## Exercise requirements
Lines containing the word "Consequently" are to be copied from the data below.

## Dataset entries

--- START ---

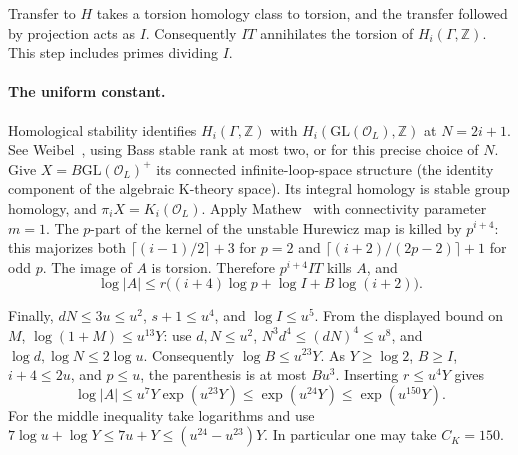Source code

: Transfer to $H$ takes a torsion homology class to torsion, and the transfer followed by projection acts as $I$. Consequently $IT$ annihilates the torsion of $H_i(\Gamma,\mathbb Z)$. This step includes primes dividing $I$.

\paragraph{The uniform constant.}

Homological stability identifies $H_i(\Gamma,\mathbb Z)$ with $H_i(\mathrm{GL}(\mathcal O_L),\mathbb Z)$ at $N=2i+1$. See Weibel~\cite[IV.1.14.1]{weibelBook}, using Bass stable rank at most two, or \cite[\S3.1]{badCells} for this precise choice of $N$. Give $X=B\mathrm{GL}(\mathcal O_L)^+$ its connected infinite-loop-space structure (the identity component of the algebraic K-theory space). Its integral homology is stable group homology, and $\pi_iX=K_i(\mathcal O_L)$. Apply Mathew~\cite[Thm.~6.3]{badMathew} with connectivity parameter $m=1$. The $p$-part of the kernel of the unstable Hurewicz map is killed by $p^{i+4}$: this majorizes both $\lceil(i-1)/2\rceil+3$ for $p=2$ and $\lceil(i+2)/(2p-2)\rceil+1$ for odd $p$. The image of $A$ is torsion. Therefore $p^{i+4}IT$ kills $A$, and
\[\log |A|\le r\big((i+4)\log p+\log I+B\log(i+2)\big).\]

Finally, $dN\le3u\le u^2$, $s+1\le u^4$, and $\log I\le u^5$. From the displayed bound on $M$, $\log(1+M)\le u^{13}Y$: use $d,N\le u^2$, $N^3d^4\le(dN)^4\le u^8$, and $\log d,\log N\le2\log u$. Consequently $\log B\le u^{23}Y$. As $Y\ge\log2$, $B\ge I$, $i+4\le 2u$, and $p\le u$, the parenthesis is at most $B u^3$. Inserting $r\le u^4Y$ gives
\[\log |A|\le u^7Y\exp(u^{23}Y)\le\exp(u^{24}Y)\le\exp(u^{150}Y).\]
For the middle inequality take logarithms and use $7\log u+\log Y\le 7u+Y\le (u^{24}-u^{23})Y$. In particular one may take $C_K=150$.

--- END ---

## Written answer
: Transfer to $H$ takes a torsion homology class to torsion, and the transfer followed by projection acts as $I$. Consequently $IT$ annihilates the torsion of $H_i(\Gamma,\mathbb Z)$. This step includes primes dividing $I$.
Finally, $dN\le3u\le u^2$, $s+1\le u^4$, and $\log I\le u^5$. From the displayed bound on $M$, $\log(1+M)\le u^{13}Y$: use $d,N\le u^2$, $N^3d^4\le(dN)^4\le u^8$, and $\log d,\log N\le2\log u$. Consequently $\log B\le u^{23}Y$. As $Y\ge\log2$, $B\ge I$, $i+4\le 2u$, and $p\le u$, the parenthesis is at most $B u^3$. Inserting $r\le u^4Y$ gives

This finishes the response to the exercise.